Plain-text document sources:
^^^^^^^^^^^^^^^^

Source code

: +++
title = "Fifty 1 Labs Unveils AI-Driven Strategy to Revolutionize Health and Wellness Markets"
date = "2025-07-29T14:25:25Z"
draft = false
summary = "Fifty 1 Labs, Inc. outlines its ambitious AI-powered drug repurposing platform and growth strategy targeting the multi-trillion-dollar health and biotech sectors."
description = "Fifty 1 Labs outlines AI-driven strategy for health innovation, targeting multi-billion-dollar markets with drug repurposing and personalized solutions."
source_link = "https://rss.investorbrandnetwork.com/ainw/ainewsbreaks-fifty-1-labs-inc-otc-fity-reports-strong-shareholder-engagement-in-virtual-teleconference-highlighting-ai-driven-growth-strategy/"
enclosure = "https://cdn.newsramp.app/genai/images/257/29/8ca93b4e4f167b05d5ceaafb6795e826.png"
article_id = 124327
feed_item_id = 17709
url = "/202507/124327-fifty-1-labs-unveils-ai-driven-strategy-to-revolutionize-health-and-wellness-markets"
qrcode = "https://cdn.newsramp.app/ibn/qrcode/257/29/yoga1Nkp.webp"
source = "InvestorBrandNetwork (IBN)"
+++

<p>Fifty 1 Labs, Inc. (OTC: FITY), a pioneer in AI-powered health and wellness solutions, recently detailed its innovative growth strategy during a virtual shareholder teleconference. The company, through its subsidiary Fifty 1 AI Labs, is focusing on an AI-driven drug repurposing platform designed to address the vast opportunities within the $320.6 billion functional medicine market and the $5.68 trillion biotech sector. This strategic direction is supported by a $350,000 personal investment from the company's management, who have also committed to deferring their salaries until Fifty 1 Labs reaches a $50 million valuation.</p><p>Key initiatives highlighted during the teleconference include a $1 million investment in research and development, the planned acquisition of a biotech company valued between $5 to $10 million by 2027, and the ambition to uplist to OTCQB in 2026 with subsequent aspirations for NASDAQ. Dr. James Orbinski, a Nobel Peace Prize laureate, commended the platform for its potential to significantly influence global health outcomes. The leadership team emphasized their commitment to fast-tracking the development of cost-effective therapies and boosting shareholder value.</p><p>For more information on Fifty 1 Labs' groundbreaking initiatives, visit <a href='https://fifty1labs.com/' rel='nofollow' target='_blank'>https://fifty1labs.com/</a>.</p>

^^^^^^^^^^^^^^^^

* The task
Print out all the entries above exactly.

* Solution below
Source code

: +++
title = "Fifty 1 Labs Unveils AI-Driven Strategy to Revolutionize Health and Wellness Markets"
date = "2025-07-29T14:25:25Z"
draft = false
summary = "Fifty 1 Labs, Inc. outlines its ambitious AI-powered drug repurposing platform and growth strategy targeting the multi-trillion-dollar health and biotech sectors."
description = "Fifty 1 Labs outlines AI-driven strategy for health innovation, targeting multi-billion-dollar markets with drug repurposing and personalized solutions."
source_link = "https://rss.investorbrandnetwork.com/ainw/ainewsbreaks-fifty-1-labs-inc-otc-fity-reports-strong-shareholder-engagement-in-virtual-teleconference-highlighting-ai-driven-growth-strategy/"
enclosure = "https://cdn.newsramp.app/genai/images/257/29/8ca93b4e4f167b05d5ceaafb6795e826.png"
article_id = 124327
feed_item_id = 17709
url = "/202507/124327-fifty-1-labs-unveils-ai-driven-strategy-to-revolutionize-health-and-wellness-markets"
qrcode = "https://cdn.newsramp.app/ibn/qrcode/257/29/yoga1Nkp.webp"
source = "InvestorBrandNetwork (IBN)"
+++

<p>Fifty 1 Labs, Inc. (OTC: FITY), a pioneer in AI-powered health and wellness solutions, recently detailed its innovative growth strategy during a virtual shareholder teleconference. The company, through its subsidiary Fifty 1 AI Labs, is focusing on an AI-driven drug repurposing platform designed to address the vast opportunities within the $320.6 billion functional medicine market and the $5.68 trillion biotech sector. This strategic direction is supported by a $350,000 personal investment from the company's management, who have also committed to deferring their salaries until Fifty 1 Labs reaches a $50 million valuation.</p><p>Key initiatives highlighted during the teleconference include a $1 million investment in research and development, the planned acquisition of a biotech company valued between $5 to $10 million by 2027, and the ambition to uplist to OTCQB in 2026 with subsequent aspirations for NASDAQ. Dr. James Orbinski, a Nobel Peace Prize laureate, commended the platform for its potential to significantly influence global health outcomes. The leadership team emphasized their commitment to fast-tracking the development of cost-effective therapies and boosting shareholder value.</p><p>For more information on Fifty 1 Labs' groundbreaking initiatives, visit <a href='https://fifty1labs.com/' rel='nofollow' target='_blank'>https://fifty1labs.com/</a>.</p>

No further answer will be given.